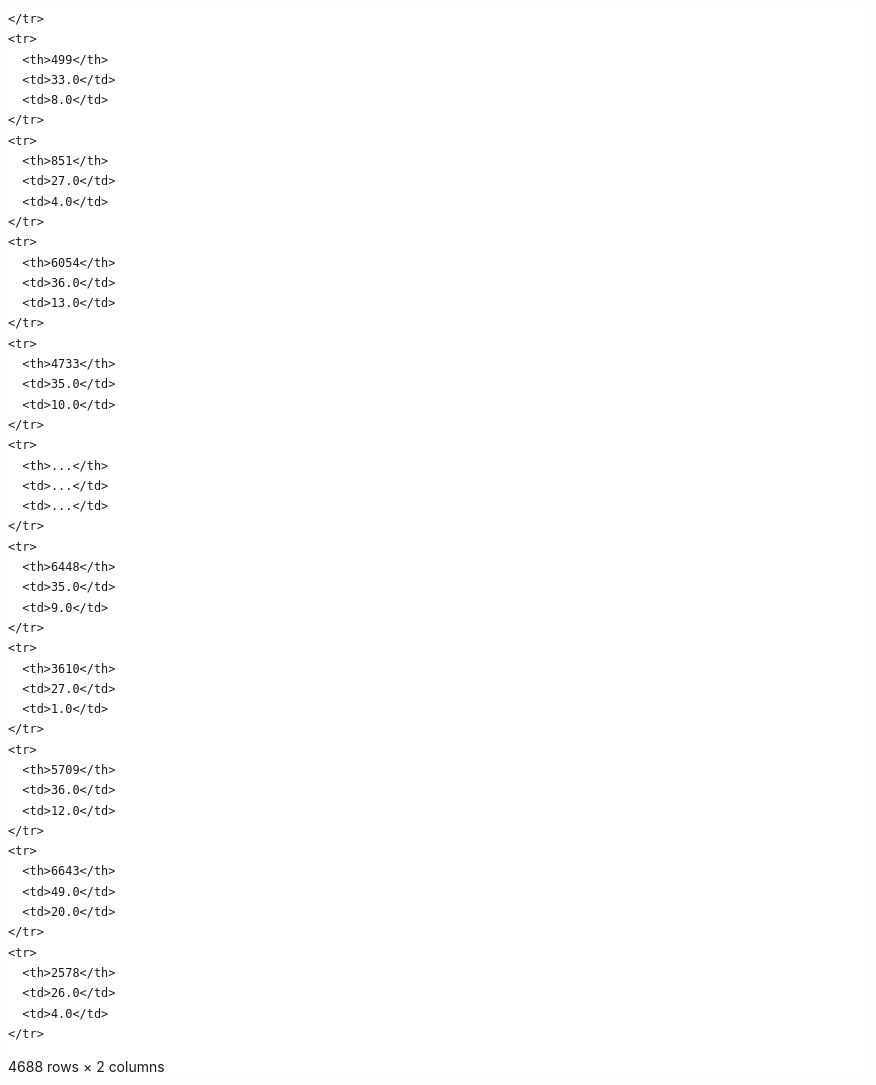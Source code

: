     </tr>
    <tr>
      <th>499</th>
      <td>33.0</td>
      <td>8.0</td>
    </tr>
    <tr>
      <th>851</th>
      <td>27.0</td>
      <td>4.0</td>
    </tr>
    <tr>
      <th>6054</th>
      <td>36.0</td>
      <td>13.0</td>
    </tr>
    <tr>
      <th>4733</th>
      <td>35.0</td>
      <td>10.0</td>
    </tr>
    <tr>
      <th>...</th>
      <td>...</td>
      <td>...</td>
    </tr>
    <tr>
      <th>6448</th>
      <td>35.0</td>
      <td>9.0</td>
    </tr>
    <tr>
      <th>3610</th>
      <td>27.0</td>
      <td>1.0</td>
    </tr>
    <tr>
      <th>5709</th>
      <td>36.0</td>
      <td>12.0</td>
    </tr>
    <tr>
      <th>6643</th>
      <td>49.0</td>
      <td>20.0</td>
    </tr>
    <tr>
      <th>2578</th>
      <td>26.0</td>
      <td>4.0</td>
    </tr>
  </tbody>
</table>
<p>4688 rows × 2 columns</p>
</div>

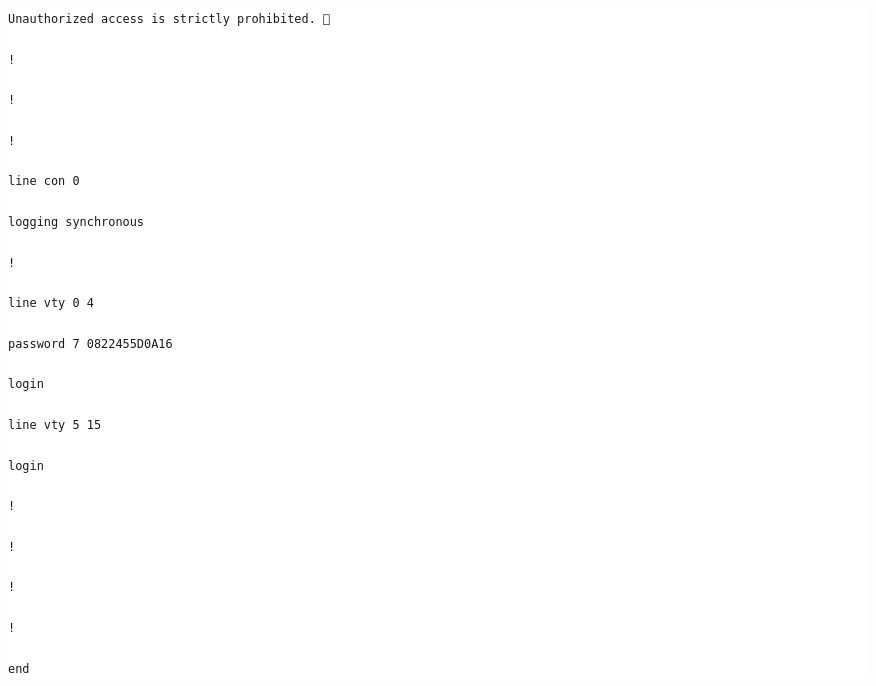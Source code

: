     Unauthorized access is strictly prohibited. 

    !

    !

    !

    line con 0

    logging synchronous

    !

    line vty 0 4

    password 7 0822455D0A16

    login

    line vty 5 15

    login

    !

    !

    !

    !

    end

○ ○ ○

- ASSIGNMENT
Keep the pictures out of the copy and return the rest of the data above exactly.

- EXERCISE RESPONSE
Source code

:     </tr>
    <tr>
      <th>499</th>
      <td>33.0</td>
      <td>8.0</td>
    </tr>
    <tr>
      <th>851</th>
      <td>27.0</td>
      <td>4.0</td>
    </tr>
    <tr>
      <th>6054</th>
      <td>36.0</td>
      <td>13.0</td>
    </tr>
    <tr>
      <th>4733</th>
      <td>35.0</td>
      <td>10.0</td>
    </tr>
    <tr>
      <th>...</th>
      <td>...</td>
      <td>...</td>
    </tr>
    <tr>
      <th>6448</th>
      <td>35.0</td>
      <td>9.0</td>
    </tr>
    <tr>
      <th>3610</th>
      <td>27.0</td>
      <td>1.0</td>
    </tr>
    <tr>
      <th>5709</th>
      <td>36.0</td>
      <td>12.0</td>
    </tr>
    <tr>
      <th>6643</th>
      <td>49.0</td>
      <td>20.0</td>
    </tr>
    <tr>
      <th>2578</th>
      <td>26.0</td>
      <td>4.0</td>
    </tr>
  </tbody>
</table>
<p>4688 rows × 2 columns</p>
</div>

Source code

:     Unauthorized access is strictly prohibited. 

    !

    !

    !

    line con 0

    logging synchronous

    !

    line vty 0 4

    password 7 0822455D0A16

    login

    line vty 5 15

    login

    !

    !

    !

    !

    end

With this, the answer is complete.